1990:~After I abandoned Al and Flipside Fanzine for pursuing other men, there was something else that really inspired me away from the Punk Scene.. It was the contemplative life. I was in correspondence with the Poor Clares of Long Island for many years. They were part of my journey.  I stayed with the Poor Clares for some time. Their orderly life seemed very pleasant, and adjacent to their closure were the Franciscan Brothers. I would attend their early Morning Prayers with readings from the Canticle of the Sun.  Sister Philomena had a small newsletter called The Monstrance. She was a good friend and it was a dream come true to visit with her. One story I remember her telling me was before she joined the convent. As a young woman she enjoyed the Coffee Frappe while living  in New York City. At that time it was not a poplar drink as it is today. She would go to the Italian corner store and drink them. Now every time I get one…I think of Sister Philomena. I will never forget, as a brother drove me away to the train station, seeing her outside the car window …waving to me in full Habit and holy clothing… as the wind blew, her smile still affirms to me that a life with children was the best choice for me.

by Hudley Flipside on Friday, August 27, 2010 at 2:29pm ·

Where Musicians and Writers Collide: Publicity

I finished my Flipside Punk Rock memoir about two years ago.
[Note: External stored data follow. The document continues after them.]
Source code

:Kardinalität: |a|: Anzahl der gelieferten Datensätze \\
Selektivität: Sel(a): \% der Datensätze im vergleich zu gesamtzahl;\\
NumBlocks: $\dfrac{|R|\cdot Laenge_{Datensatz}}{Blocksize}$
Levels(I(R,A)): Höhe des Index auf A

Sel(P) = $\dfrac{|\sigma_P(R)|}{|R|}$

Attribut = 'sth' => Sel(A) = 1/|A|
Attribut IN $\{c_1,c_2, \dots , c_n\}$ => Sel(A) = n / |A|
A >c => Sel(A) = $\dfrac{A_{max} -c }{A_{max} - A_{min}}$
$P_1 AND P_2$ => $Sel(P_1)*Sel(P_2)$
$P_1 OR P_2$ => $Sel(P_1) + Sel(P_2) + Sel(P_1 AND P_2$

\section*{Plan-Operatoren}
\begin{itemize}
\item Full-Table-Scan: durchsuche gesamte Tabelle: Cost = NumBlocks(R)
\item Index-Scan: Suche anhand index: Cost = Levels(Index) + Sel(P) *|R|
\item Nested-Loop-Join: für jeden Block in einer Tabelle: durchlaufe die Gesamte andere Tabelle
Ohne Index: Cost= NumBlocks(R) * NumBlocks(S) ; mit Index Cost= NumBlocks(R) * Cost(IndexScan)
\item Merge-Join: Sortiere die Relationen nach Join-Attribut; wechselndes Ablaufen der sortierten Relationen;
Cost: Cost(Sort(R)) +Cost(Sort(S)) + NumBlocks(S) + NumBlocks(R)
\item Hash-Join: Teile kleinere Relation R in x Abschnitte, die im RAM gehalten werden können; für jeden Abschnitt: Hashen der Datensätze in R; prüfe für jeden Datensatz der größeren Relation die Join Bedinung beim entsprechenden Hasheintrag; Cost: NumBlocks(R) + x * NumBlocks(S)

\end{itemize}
There are so many books coming out about the punk rock days of the late 70’s and 1980’s. I just feel a bit jaded at this point. All the revival and nasatgial… I got over about three years ago as well. I am still reading books about the subject of writing and publishing. I found a pretty good book called  Booklife  by Jeff Vandermeer. An excellent review of this book is included on the site Where Musicians and Writers Collide: Publicity. So far I find the book interesting. Jeff writes about setting goals and tells writers just to do more writing over all. He writes about the difference between the public life and the private life of a writer.  As we know the public life is a very social one and at times very political. The private life is about the time writers need alone to have the time to actually be creative, and write. For me it is also about how I wish to present my book. I am looking for a good editing program.  It is putting the two elements of a writers time together that makes for a successful writer. So I may still put away this punk book and write another one or two. One  about my days growing up in the San Fernando Valley of California, and another being a murder mystery novel about how a woman tracks down the girls who bullied her in her school days and hides  them in her bomb shelter. The point being Jeff’s book has inspired me and that it always helpful.